Durante tutto il Rinascimento, gli artisti cercavano di procurarsi il pregiato pigmento a prezzi migliori, intraprendendo viaggi a Venezia, oppure lo richiedevano direttamente ai committenti, che potevano anticipare grosse somme di denaro per acquistarlo. Di conseguenza, i committenti si accertavano nei contratti che i pittori utilizzassero tutta la quantità di Blu oltremare da loro fornita.
Quando si pensa al blu oltremare vengono in mente i cieli di molti dipinti, dal Bacco e Arianna di Tiziano al Giudizio universale di Michelangelo nella Cappella Sistina. Un altro celebre dipinto che fa sfoggio di uno splendido blu oltremarino è la Madonna del Sassoferrato, dove il manto blu della Vergine, raffigurato con virtuosismo magistrale, simbolo della sua umiltà e spiritualità, è il vero fulcro estetico e morale dell’opera.
Un altro blu che veniva spesso utilizzato durante il medioevo e il rinascimento soprattutto per tingere tessuti, era il Blu Indaco, ottenuto attraverso l’uso di piante come il Guado o l’Indigofera tinctoria.
Certe zone della Francia, in particolare in Turingia e attorno ad Albi, Carcassonne e Tolosa, si arricchirono grazie alle coltivazioni e al commercio del guado, tanto che divennero note come “paesi della cuccagna” (la cocagne era il panetto di colore ad uso dei tintori).

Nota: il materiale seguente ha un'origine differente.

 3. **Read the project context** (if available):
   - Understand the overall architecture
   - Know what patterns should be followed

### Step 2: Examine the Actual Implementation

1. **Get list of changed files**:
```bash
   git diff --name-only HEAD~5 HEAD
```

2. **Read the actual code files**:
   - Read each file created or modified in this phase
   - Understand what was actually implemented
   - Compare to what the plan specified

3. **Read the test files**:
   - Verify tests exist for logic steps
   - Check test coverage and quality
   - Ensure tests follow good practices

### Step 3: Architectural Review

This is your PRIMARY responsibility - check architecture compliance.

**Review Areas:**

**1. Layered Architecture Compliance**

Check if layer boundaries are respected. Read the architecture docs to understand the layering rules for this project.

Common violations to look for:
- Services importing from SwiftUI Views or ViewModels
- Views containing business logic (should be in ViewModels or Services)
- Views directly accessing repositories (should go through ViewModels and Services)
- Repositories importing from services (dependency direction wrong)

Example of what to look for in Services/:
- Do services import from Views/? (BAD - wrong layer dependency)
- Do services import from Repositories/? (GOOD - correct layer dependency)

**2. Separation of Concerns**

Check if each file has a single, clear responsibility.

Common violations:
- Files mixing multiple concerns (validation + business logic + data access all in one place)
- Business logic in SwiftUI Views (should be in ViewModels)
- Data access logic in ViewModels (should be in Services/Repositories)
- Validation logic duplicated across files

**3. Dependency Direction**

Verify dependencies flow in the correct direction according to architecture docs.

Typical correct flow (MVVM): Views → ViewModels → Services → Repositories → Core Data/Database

In Italia, il guado era commerciato e coltivato nelle Marche, in Umbria (il nome della città di Gualdo Tadino deriva da questa pianta), Toscana, Liguria e Piemonte tra XIV e XV secolo. Si pensi che il pittore Piero della Francesca era figlio di un mercante di Guado di Borgo San Sepolcro.

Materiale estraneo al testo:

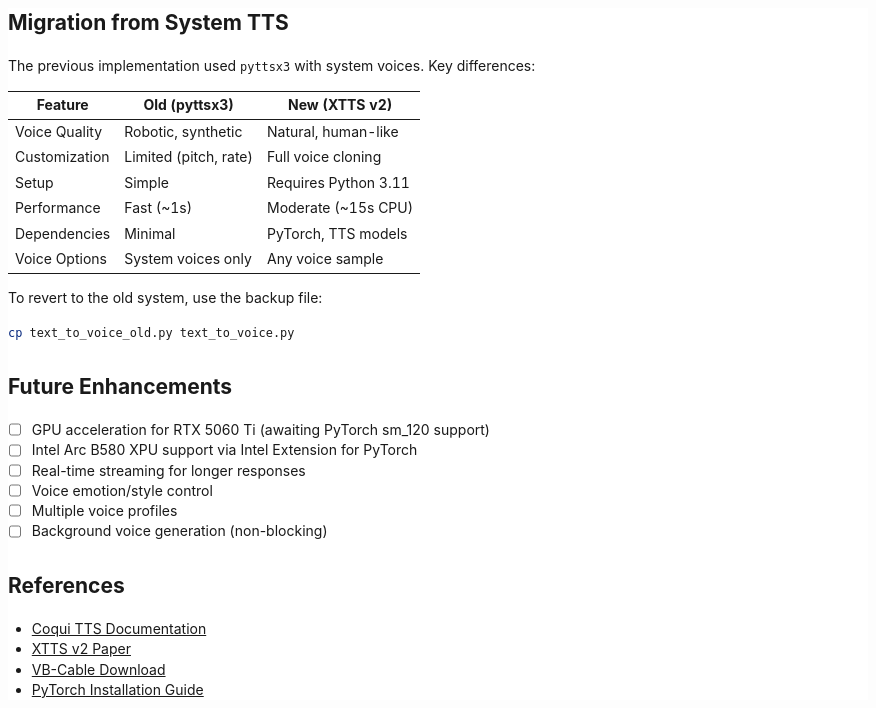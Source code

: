 ## Migration from System TTS

The previous implementation used `pyttsx3` with system voices. Key differences:

| Feature | Old (pyttsx3) | New (XTTS v2) |
|---------|---------------|---------------|
| Voice Quality | Robotic, synthetic | Natural, human-like |
| Customization | Limited (pitch, rate) | Full voice cloning |
| Setup | Simple | Requires Python 3.11 |
| Performance | Fast (~1s) | Moderate (~15s CPU) |
| Dependencies | Minimal | PyTorch, TTS models |
| Voice Options | System voices only | Any voice sample |

To revert to the old system, use the backup file:
```bash
cp text_to_voice_old.py text_to_voice.py
```

## Future Enhancements

- [ ] GPU acceleration for RTX 5060 Ti (awaiting PyTorch sm_120 support)
- [ ] Intel Arc B580 XPU support via Intel Extension for PyTorch
- [ ] Real-time streaming for longer responses
- [ ] Voice emotion/style control
- [ ] Multiple voice profiles
- [ ] Background voice generation (non-blocking)

## References

- [Coqui TTS Documentation](https://github.com/coqui-ai/TTS)
- [XTTS v2 Paper](https://arxiv.org/abs/2406.04904)
- [VB-Cable Download](https://vb-audio.com/Cable/)
- [PyTorch Installation Guide](https://pytorch.org/get-started/locally/)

Insomma nella storia occidentale il blu ha conosciuto alterne vicende, ed è stato caratterizzato da una vera ambivalenza: da colore incivile e indegno per una persona di rispetto, a simbolo di regalità e spiritualità, realizzato attraverso la lavorazione di materiali preziosi e rari, fonte di ricchezza per chi lo produceva e commerciava.
Facendo un salto temporale fino al Novecento, si ricorderà che Picasso dedicò alcuni anni, tra il 1901 e il 1904, al cosiddetto “periodo blu” che nel suo caso è associato all’emozione della tristezza e della malinconia. Pare che questo cupo periodo artistico, nel quale l’artista ritrasse poveri ed emarginati dalla società, fosse caratterizzato da un profondo stato depressivo probabilmente iniziato con il suicidio di un amico pittore a lui molto caro. In quegli anni di dolore, l’artista faticava a vendere le sue tele, e probabilmente anche a causa del suo malinconico blu e dei suoi soggetti poco attraenti, visse un periodo di particolare indigenza.

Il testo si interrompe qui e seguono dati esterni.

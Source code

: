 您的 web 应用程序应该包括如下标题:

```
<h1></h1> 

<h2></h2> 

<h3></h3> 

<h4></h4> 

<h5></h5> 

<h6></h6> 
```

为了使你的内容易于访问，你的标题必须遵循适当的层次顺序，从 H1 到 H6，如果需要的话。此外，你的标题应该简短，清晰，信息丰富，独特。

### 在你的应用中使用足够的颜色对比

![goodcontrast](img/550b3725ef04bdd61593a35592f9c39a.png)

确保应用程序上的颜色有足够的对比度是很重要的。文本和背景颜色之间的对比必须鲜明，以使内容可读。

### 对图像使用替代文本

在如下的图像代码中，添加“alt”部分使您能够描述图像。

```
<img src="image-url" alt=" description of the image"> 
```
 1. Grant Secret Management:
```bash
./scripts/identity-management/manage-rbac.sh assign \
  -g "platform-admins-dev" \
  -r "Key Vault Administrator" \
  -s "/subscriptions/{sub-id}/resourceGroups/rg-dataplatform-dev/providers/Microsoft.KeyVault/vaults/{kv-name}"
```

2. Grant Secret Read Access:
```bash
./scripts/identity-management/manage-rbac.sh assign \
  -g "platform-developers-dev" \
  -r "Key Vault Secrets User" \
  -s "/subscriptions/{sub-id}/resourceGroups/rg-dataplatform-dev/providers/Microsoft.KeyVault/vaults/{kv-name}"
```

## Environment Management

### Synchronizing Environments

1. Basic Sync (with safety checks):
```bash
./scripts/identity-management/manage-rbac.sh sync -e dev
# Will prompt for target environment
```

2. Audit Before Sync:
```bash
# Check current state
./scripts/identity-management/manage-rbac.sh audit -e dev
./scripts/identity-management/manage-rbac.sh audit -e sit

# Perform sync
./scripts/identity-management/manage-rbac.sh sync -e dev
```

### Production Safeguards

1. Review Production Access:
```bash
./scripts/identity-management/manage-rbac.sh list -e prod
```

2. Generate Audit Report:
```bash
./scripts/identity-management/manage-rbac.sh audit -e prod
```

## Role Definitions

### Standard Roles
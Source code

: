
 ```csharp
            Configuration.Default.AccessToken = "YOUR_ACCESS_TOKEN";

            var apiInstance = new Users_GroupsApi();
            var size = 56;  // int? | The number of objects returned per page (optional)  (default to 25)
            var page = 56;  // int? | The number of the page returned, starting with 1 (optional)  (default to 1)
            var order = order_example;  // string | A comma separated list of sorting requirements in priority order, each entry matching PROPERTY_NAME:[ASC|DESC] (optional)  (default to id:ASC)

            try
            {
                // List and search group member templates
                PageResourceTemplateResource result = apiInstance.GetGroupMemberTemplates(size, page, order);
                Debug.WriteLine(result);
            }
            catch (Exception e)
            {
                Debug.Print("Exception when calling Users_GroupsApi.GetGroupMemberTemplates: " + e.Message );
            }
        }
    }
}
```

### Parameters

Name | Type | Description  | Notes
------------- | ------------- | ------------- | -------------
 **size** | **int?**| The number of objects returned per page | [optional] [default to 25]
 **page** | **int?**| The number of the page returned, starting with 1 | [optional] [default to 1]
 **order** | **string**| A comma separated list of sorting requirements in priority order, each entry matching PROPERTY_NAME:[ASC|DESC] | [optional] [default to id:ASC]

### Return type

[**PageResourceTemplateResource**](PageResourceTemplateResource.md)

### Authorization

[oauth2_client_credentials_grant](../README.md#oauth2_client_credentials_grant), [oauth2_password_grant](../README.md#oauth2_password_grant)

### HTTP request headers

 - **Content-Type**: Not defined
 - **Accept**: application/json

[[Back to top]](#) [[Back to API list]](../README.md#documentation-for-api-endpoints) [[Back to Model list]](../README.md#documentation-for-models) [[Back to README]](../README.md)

Cinquant’anni dopo, sarà l’artista francese Yves Klein a omaggiare il blu, in tutto il suo splendore, realizzando quasi duecento monocromi di un colore incredibilmente intenso e luminoso. Con i suoi monocromi blu, Klein voleva evocare “una finestra aperta sulla libertà, come la possibilità di essere immersi in una incommensurabile esistenza di colore”.
Nel 1957, l’artista realizzò infatti il “suo” blu con l’aiuto di un mercante di colori e di una casa farmaceutica, unendolo a una resina che aveva la brillantezza e la straordinaria profondità dell’antico pigmento ottenuto con i lapislazzuli. Il blu di Klein, che fu depositato col nome di IKB (Internatioal Klein Blue), era proprio un omaggio al blu oltremarino utilizzato per il manto della Vergine dagli artisti medievali e rinascimentali.
L’artista, che tra le prime opere-performances aveva “firmato il cielo”, ha dedicato tutta la sua attività creativa all’infinito e all’immateriale.
Con un atteggiamento irriverente, spirituale e spiritoso, che lo avvicina a a Duchamp o a Piero Manzoni, Klein riuscì a coniugare un approccio concettuale a uno commerciale all’arte, impersonando con la sua opera e la sua vita, la doppia natura dell’antico e preziosissimo pigmento.